- ASSIGNMENT
Filter the data for "前端开发" and copy matching lines.

- RECORDS SUPPLIED
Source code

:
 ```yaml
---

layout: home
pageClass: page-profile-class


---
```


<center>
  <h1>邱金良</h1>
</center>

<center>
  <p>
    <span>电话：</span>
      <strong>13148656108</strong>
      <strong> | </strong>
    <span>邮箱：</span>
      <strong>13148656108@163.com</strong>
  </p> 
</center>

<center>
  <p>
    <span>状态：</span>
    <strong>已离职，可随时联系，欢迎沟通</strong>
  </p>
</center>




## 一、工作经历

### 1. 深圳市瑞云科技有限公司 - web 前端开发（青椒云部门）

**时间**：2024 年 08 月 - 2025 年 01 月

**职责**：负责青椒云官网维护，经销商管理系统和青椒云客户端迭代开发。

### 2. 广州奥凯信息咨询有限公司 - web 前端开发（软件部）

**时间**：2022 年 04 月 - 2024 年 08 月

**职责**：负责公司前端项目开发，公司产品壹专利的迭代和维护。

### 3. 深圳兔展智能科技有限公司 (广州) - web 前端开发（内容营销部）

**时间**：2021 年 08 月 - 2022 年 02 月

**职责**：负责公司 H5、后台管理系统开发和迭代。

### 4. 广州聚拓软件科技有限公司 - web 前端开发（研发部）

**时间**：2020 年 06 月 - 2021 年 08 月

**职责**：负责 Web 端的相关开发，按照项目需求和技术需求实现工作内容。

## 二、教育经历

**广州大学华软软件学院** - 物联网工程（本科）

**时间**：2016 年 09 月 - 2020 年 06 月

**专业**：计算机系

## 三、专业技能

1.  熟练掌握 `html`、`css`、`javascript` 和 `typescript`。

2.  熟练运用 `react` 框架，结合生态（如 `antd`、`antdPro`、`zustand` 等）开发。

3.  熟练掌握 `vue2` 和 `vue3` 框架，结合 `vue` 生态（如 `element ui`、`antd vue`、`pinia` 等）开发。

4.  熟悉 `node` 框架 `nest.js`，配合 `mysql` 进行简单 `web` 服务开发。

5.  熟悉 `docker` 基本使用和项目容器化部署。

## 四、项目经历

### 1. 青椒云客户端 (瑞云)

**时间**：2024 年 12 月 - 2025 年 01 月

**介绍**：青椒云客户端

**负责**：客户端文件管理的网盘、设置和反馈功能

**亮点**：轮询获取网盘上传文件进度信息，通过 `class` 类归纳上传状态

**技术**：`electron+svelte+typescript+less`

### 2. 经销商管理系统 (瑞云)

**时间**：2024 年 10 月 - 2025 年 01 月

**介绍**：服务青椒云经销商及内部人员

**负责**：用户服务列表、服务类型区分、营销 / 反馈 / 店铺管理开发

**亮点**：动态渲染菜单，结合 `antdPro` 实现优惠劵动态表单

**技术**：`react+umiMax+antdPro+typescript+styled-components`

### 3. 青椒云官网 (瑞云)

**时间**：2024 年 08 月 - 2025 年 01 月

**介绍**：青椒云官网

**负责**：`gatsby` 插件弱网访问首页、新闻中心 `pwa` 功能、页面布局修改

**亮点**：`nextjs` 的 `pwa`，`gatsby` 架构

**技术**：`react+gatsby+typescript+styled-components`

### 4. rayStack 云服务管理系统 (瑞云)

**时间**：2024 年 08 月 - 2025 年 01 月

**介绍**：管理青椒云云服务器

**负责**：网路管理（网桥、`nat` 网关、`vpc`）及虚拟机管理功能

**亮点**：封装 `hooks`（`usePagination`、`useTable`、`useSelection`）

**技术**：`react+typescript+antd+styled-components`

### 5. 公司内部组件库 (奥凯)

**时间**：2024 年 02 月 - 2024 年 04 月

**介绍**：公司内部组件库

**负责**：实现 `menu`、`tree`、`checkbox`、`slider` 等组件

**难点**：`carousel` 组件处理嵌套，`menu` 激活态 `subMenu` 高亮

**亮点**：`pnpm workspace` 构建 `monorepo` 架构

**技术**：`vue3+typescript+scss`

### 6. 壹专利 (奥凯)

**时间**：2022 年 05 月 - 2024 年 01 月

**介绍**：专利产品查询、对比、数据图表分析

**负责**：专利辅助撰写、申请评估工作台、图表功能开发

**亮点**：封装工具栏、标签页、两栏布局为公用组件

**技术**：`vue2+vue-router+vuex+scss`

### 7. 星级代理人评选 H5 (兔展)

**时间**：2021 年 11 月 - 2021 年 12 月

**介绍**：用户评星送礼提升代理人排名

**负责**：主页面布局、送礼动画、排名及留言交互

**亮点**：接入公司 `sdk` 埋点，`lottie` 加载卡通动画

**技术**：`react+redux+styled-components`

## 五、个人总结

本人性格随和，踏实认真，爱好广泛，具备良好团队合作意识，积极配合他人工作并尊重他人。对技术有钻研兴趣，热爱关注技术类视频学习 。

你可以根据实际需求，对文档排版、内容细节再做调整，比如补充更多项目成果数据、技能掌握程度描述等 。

- OUTPUT FOR THIS EXERCISE
### 1. 深圳市瑞云科技有限公司 - web 前端开发（青椒云部门）
### 2. 广州奥凯信息咨询有限公司 - web 前端开发（软件部）
### 3. 深圳兔展智能科技有限公司 (广州) - web 前端开发（内容营销部）
### 4. 广州聚拓软件科技有限公司 - web 前端开发（研发部）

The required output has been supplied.